- Poster
- Directed by: Sripriya
- Screenplay by: Sripriya
- Story by: Mrs. Meenakshi
- Produced by: Girija
- Starring: Rahman Sripriya
- Cinematography: K. B. Dhayalan Prashanth Babu (Director of Cinematography)
- Edited by: M. Vellaisami
- Music by: Shankar–Ganesh
- Production company: Sree Chamundieswari
- Distributed by: Sree Janani Enterprises
- Release date: 27 February 1992;
- Running time: 135 minutes
- Country: India
- Language: Tamil

= Naane Varuven (1992 film) =

Naane Varuven is a 1992 Indian Tamil language film, directed by Sripriya and produced by Girija. The film stars Rahman and Sripriya, with Rajani, Vagai Chandrasekhar, Vadivukkarasi, Gautami and Radhika in supporting roles. It is a spiritual sequel to the 1979 film Neeya?. The film was released on 27 February 1992.

== Plot ==
Story of Naga Rani is an Ichchadhari Snake.
Naga Rani realises that she was wrong and that her revenge destroyed many lives just like her own life was destroyed.

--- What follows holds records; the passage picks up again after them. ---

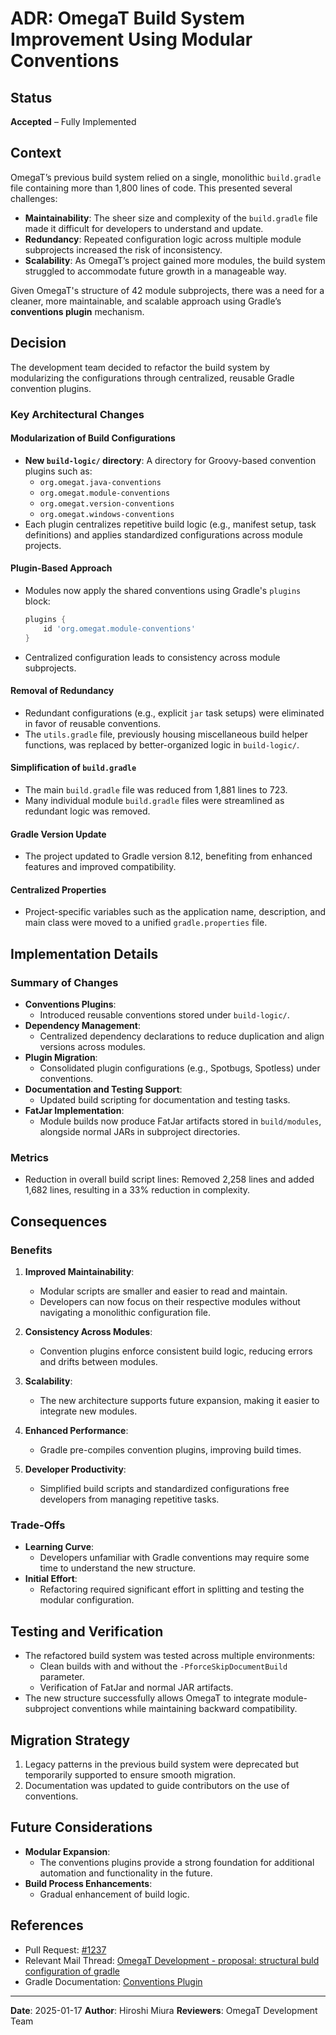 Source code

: # ADR: OmegaT Build System Improvement Using Modular Conventions

## Status
**Accepted** – Fully Implemented

## Context

OmegaT’s previous build system relied on a single, monolithic `build.gradle` file containing more than 1,800 lines of code. This presented several challenges:
- **Maintainability**: The sheer size and complexity of the `build.gradle` file made it difficult for developers to understand and update.
- **Redundancy**: Repeated configuration logic across multiple module subprojects increased the risk of inconsistency.
- **Scalability**: As OmegaT’s project gained more modules, the build system struggled to accommodate future growth in a manageable way.

Given OmegaT's structure of 42 module subprojects, there was a need for a cleaner, more maintainable, and scalable approach using Gradle’s **conventions plugin** mechanism.

## Decision

The development team decided to refactor the build system by modularizing the configurations through centralized, reusable Gradle convention plugins.

### Key Architectural Changes

#### Modularization of Build Configurations
- **New `build-logic/` directory**: A directory for Groovy-based convention plugins such as:
    - `org.omegat.java-conventions`
    - `org.omegat.module-conventions`
    - `org.omegat.version-conventions`
    - `org.omegat.windows-conventions`
- Each plugin centralizes repetitive build logic (e.g., manifest setup, task definitions) and applies standardized configurations across module projects.

#### Plugin-Based Approach
- Modules now apply the shared conventions using Gradle's `plugins` block:
  ```groovy
  plugins {
      id 'org.omegat.module-conventions'
  }
  ```
- Centralized configuration leads to consistency across module subprojects.

#### Removal of Redundancy
- Redundant configurations (e.g., explicit `jar` task setups) were eliminated in favor of reusable conventions.
- The `utils.gradle` file, previously housing miscellaneous build helper functions, was replaced by better-organized logic in `build-logic/`.

#### Simplification of `build.gradle`
- The main `build.gradle` file was reduced from 1,881 lines to 723.
- Many individual module `build.gradle` files were streamlined as redundant logic was removed.

#### Gradle Version Update
- The project updated to Gradle version 8.12, benefiting from enhanced features and improved compatibility.

#### Centralized Properties
- Project-specific variables such as the application name, description, and main class were moved to a unified `gradle.properties` file.

## Implementation Details

### Summary of Changes
- **Conventions Plugins**:
    - Introduced reusable conventions stored under `build-logic/`.
- **Dependency Management**:
    - Centralized dependency declarations to reduce duplication and align versions across modules.
- **Plugin Migration**:
    - Consolidated plugin configurations (e.g., Spotbugs, Spotless) under conventions.
- **Documentation and Testing Support**:
    - Updated build scripting for documentation and testing tasks.
- **FatJar Implementation**:
    - Module builds now produce FatJar artifacts stored in `build/modules`, alongside normal JARs in subproject directories.

### Metrics
- Reduction in overall build script lines: Removed 2,258 lines and added 1,682 lines, resulting in a 33% reduction in complexity.

## Consequences

### Benefits
1. **Improved Maintainability**:
    - Modular scripts are smaller and easier to read and maintain.
    - Developers can now focus on their respective modules without navigating a monolithic configuration file.

2. **Consistency Across Modules**:
    - Convention plugins enforce consistent build logic, reducing errors and drifts between modules.

3. **Scalability**:
    - The new architecture supports future expansion, making it easier to integrate new modules.

4. **Enhanced Performance**:
    - Gradle pre-compiles convention plugins, improving build times.

5. **Developer Productivity**:
    - Simplified build scripts and standardized configurations free developers from managing repetitive tasks.

### Trade-Offs
- **Learning Curve**:
    - Developers unfamiliar with Gradle conventions may require some time to understand the new structure.
- **Initial Effort**:
    - Refactoring required significant effort in splitting and testing the modular configuration.

## Testing and Verification

- The refactored build system was tested across multiple environments:
    - Clean builds with and without the `-PforceSkipDocumentBuild` parameter.
    - Verification of FatJar and normal JAR artifacts.
- The new structure successfully allows OmegaT to integrate module-subproject conventions while maintaining backward compatibility.

## Migration Strategy
1. Legacy patterns in the previous build system were deprecated but temporarily supported to ensure smooth migration.
2. Documentation was updated to guide contributors on the use of conventions.

## Future Considerations
- **Modular Expansion**:
    - The conventions plugins provide a strong foundation for additional automation and functionality in the future.
- **Build Process Enhancements**:
    - Gradual enhancement of build logic.

## References
- Pull Request: [#1237](https://github.com/omegat-org/omegat/pull/1237)
- Relevant Mail Thread: [OmegaT Development - proposal: structural buld configuration of gradle](https://sourceforge.net/p/omegat/mailman/omegat-development/thread/b5eeb88d-70dc-4965-8569-3c9838b86aa4%40northside.tokyo/#msg59112760)
- Gradle Documentation: [Conventions Plugin](https://docs.gradle.org/current/userguide/organizing_gradle_projects.html#sec:convention_plugins)

---

**Date**: 2025-01-17
**Author**: Hiroshi Miura
**Reviewers**: OmegaT Development Team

Her husband, who had been killed in Neeya, now taken rebirth in form of Raja.

Right from childhood, he had been out of town and he came to native and plans to marry his sweetheart Priya.
Dr.Radhika and Priya having known the attempts made by the Nagarani, tries to save Raja.

Nagarani need to consummate with Raja so as to regain her husband, which was prevented by Priya with the aid of Dr.Radhika.

However, Nagarani mocks them by taking appearance of Priya consummates, before Priya and Doctor arrives.

== Soundtrack ==
Music was composed by Shankar–Ganesh.

| Songs | Singers | Lyrics | Length |
| "Orey Jeevan Ondre" | S. P. Balasubrahmanyam K. S. Chithra | Panchu Arunachalam | 05:05 |
| "Pachamala Pennu Naan" | K. S. Chithra | Vaali | 04:51 |
| "Pogathey Ennai Thandi" | K. S. Chithra | 04:41 |
| "Orey Jeevan Ondre" – Female | K. S. Chithra | Panju Arunachalam | 04:59 |
| "Ketenamma" | S. P. Balasubrahmanyam, K. S. Chithra | Vaali | 04:06 |
| "Arambam Aagattum" | S. P. Balasubrahmanyam, K. S. Chithra | 05:03 |

== Reception ==
N. Krishnaswamy of The Indian Express wrote, "Though the plot moves like that of a mythological film for some time, it leaves that track and builds on excellent technical values (camera: Prasad Babu), background score (Shanker Ganesh) and screenplay (Sripriya) to enhance the dramatic highs of the script."